[[ Material provided, beginning ]]

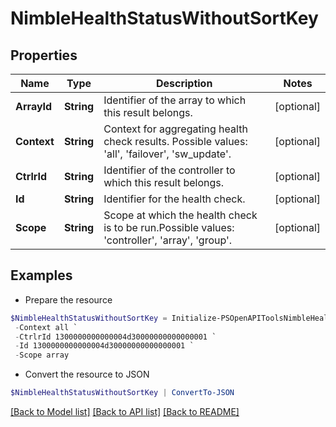 # NimbleHealthStatusWithoutSortKey
## Properties

Name | Type | Description | Notes
------------ | ------------- | ------------- | -------------
**ArrayId** | **String** | Identifier of the array to which this result belongs. | [optional] 
**Context** | **String** | Context for aggregating health check results. Possible values: &#39;all&#39;, &#39;failover&#39;, &#39;sw_update&#39;. | [optional] 
**CtrlrId** | **String** | Identifier of the controller to which this result belongs. | [optional] 
**Id** | **String** | Identifier for the health check. | [optional] 
**Scope** | **String** | Scope at which the health check is to be run.Possible values: &#39;controller&#39;, &#39;array&#39;, &#39;group&#39;. | [optional] 

## Examples

- Prepare the resource
```powershell
$NimbleHealthStatusWithoutSortKey = Initialize-PSOpenAPIToolsNimbleHealthStatusWithoutSortKey  -ArrayId 1300000000000004d30000000000000001 `
 -Context all `
 -CtrlrId 1300000000000004d30000000000000001 `
 -Id 1300000000000004d30000000000000001 `
 -Scope array
```

- Convert the resource to JSON
```powershell
$NimbleHealthStatusWithoutSortKey | ConvertTo-JSON
```

[[Back to Model list]](../README.md#documentation-for-models) [[Back to API list]](../README.md#documentation-for-api-endpoints) [[Back to README]](../README.md)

[[ Material provided, end ]]

Exercise
Determine, please, how many lines hold "Identifier" in the records, and give that number by itself.

Solution to this exercise
3